Plain-text document sources
────────────────────────────────────────

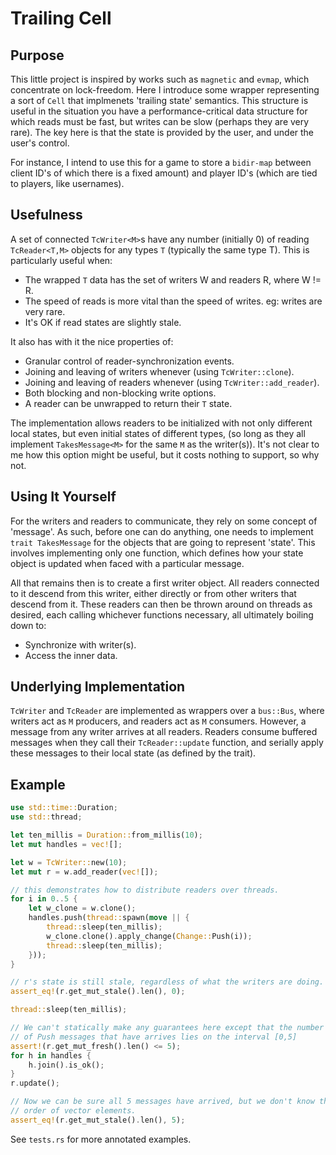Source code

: # Trailing Cell

## Purpose
This little project is inspired by works such as `magnetic` and `evmap`, which concentrate on lock-freedom. Here I introduce some wrapper representing a sort of `Cell` that implmenets 'trailing state' semantics. This structure is useful in the situation you have a performance-critical data structure for which reads must be fast, but writes can be slow (perhaps they are very rare). The key here is that the state is provided by the user, and under the user's control.

For instance, I intend to use this for a game to store a `bidir-map` between client ID's of which there is a fixed amount) and player ID's (which are tied to players, like usernames).

## Usefulness

A set of connected `TcWriter<M>`s have any number (initially 0) of reading
`TcReader<T,M>` objects for any types `T` (typically the same type T).
This is particularly useful when:
 * The wrapped `T` data has the set of writers W and readers R, where W != R.
 * The speed of reads is more vital than the speed of writes.
      eg: writes are very rare.
 * It's OK if read states are slightly stale.
 
It also has with it the nice properties of:
 * Granular control of reader-synchronization events.
 * Joining and leaving of writers whenever (using `TcWriter::clone`).
 * Joining and leaving of readers whenever (using `TcWriter::add_reader`).
 * Both blocking and non-blocking write options.
 * A reader can be unwrapped to return their `T` state.

The implementation allows readers to be initialized with not only different
local states, but even initial states of different types, (so long as they
all implement `TakesMessage<M>` for the same `M` as the writer(s)). It's not
clear to me how this option might be useful, but it costs nothing to
support, so why not.

## Using It Yourself

For the writers and readers to communicate, they rely on some concept of 'message'. As such, before one can do anything, one needs to implement `trait TakesMessage` for the objects that are going to represent 'state'. This involves implementing only one function, which defines how your state object is updated when faced with a particular message.

All that remains then is to create a first writer object. All readers connected to it descend from this writer, either directly or from other writers that descend from it. These readers can then be thrown around on threads as desired, each calling whichever functions necessary, all ultimately boiling down to:
 * Synchronize with writer(s).
 * Access the inner data.

## Underlying Implementation

`TcWriter` and `TcReader` are implemented as wrappers over a `bus::Bus`, where writers act as `M` producers, and readers act as `M` consumers. However, a message from any writer arrives at all readers. Readers consume buffered messages when they call their `TcReader::update` function, and serially apply these messages to their local state (as defined by the trait).


## Example

```rust
use std::time::Duration;
use std::thread;

let ten_millis = Duration::from_millis(10);
let mut handles = vec![];

let w = TcWriter::new(10);
let mut r = w.add_reader(vec![]);

// this demonstrates how to distribute readers over threads.
for i in 0..5 {
	let w_clone = w.clone();
	handles.push(thread::spawn(move || {
		thread::sleep(ten_millis);
		w_clone.clone().apply_change(Change::Push(i));
		thread::sleep(ten_millis);
	}));
}

// r's state is still stale, regardless of what the writers are doing.
assert_eq!(r.get_mut_stale().len(), 0);

thread::sleep(ten_millis);

// We can't statically make any guarantees here except that the number 
// of Push messages that have arrives lies on the interval [0,5]
assert!(r.get_mut_fresh().len() <= 5);
for h in handles {
	h.join().is_ok();
}
r.update();

// Now we can be sure all 5 messages have arrived, but we don't know the
// order of vector elements.
assert_eq!(r.get_mut_stale().len(), 5);
```

See `tests.rs` for more annotated examples.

────────────────────────────────────────

# Problem to solve
Your task is to count the lines of the records that contain "states". Answer with only that number.

# Result for this task
2